Ebb and Flow of Bangor History

Three Civil War Letters

By Dana Lippitt, Curator, Bangor Historical Society

On April 15, 1861 President Abraham Lincoln issued a proclamation calling forth the militia of the United States. The residents of Maine answered with enthusiasm and volunteers came forward to enlist in the newly-formed regiments. The Second Maine Regiment, consisting of men from Bangor and the nearby region left Bangor on May 14th, just one month after Lincoln's call for troops, and the first regiment to leave the state.

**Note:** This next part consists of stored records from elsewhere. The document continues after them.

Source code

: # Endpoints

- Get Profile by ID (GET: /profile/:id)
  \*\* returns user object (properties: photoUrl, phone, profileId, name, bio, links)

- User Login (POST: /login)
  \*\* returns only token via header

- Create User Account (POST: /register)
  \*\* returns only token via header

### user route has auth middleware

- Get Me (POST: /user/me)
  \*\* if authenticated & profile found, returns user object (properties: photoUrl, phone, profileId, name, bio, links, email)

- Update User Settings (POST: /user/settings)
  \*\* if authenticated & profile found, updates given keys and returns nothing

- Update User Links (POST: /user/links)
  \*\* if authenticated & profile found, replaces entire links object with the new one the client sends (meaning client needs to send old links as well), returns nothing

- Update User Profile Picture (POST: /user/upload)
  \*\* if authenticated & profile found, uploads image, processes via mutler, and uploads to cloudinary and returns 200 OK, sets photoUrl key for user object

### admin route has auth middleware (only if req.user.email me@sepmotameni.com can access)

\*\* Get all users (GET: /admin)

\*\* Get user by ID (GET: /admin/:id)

One young Bangor man, Frederick H. Rogers, signed enlistment papers on May 3rd 1861. He mustered out on June 15, not with his friends in the Second Maine, but with Company K of the Fourth Maine. The Fourth Maine volunteers were from the Rockland and Belfast area were known as the Limerock Regiment. Frederick's father, Leonard W. Rogers, a carpenter, had died the previous August and his widowed mother, Hannah, certified that Frederick was 18 years old and had her consent as mother and guardian. He would not, however, celebrate his 18th birthday until later that year.

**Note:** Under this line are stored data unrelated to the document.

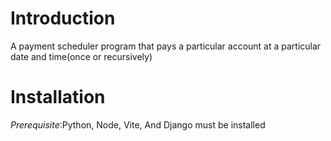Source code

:# Introduction
A payment scheduler program that pays a particular account at a particular date and time(once or recursively)
# Installation
*Prerequisite*:Python, Node, Vite, And Django must be installed
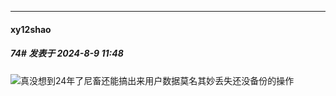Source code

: ﻿
*****

####  xy12shao  
##### 74#       发表于 2024-8-9 11:48

<img src="https://static.saraba1st.com/image/smiley/face2017/059.png" referrerpolicy="no-referrer">真没想到24年了尼畜还能搞出来用户数据莫名其妙丢失还没备份的操作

Three of the letters he wrote home to his mother survive in the collection of the Bangor Museum and History Center. They give us a glimpse of the life of a Maine soldier in the Civil War. At the time of Fred’s first letter, the Fourth Maine Regiment had been primarily engaged in the defense of Washington, D.C. They were encamped overlooking the Potomac and Alexandria Rivers near Franconia, in Fairfax County, Virginia two months after their involvement at Bull Run. Fred writes:

(Note: These letters are transcribed as they were written with no corrections for grammar, punctuation, or spelling.)

Lawsons Hill Vir. 11 Oct

Dear Mother,
I received your epistle of the 6th, and A little fellow in it that done me a sight of good. Tody is my birthday and I have just celebrated it by A good dinner. I will give you The bill of Fare
Roast Turkey (captured while on Picket)
Sweet Potatoes (bought at the moderate Price of 3 cts apeace)
Oysters (Raw with pepper & Vinegar)
Hoe Cake Salt Beef Etc etc etc etc

So you see I did not fare so bad, after all. I shall send you A drawing of our cook tents , Camps, etc. with this to give you an idea of our mode of living. I suppose you have some trouble to read my writing, but you must get used to it for I cannot write any better not now and I think I never can learn to do any better.

I should like very much to have some stockings and Mittens very much, and I must have A pare of Boots before
long A lot of the Belfast Boys are going to have them and I want you to find out what you can get A good pair on NO 8 or 9’s.
When we get paid up again I shall want a pair.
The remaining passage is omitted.